LISTED RECORDS
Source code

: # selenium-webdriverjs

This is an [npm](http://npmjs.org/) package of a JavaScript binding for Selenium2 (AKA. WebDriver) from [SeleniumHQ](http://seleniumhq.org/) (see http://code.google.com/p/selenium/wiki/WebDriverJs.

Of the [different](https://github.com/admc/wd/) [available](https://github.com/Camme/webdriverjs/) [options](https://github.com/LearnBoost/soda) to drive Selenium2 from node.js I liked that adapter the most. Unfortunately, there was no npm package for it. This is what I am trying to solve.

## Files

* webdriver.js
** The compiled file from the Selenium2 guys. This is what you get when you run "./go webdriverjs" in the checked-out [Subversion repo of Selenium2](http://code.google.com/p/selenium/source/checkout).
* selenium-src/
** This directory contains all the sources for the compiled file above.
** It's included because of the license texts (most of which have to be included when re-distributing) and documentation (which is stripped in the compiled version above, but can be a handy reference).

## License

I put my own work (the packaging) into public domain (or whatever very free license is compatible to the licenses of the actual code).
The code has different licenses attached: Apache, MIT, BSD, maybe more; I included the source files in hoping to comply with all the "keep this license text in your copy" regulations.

WORK REQUEST
Filter the records, keeping only lines that contain "licenses", and show those lines.

ANSWER TO THIS PROBLEM
I put my own work (the packaging) into public domain (or whatever very free license is compatible to the licenses of the actual code).
The code has different licenses attached: Apache, MIT, BSD, maybe more; I included the source files in hoping to comply with all the "keep this license text in your copy" regulations.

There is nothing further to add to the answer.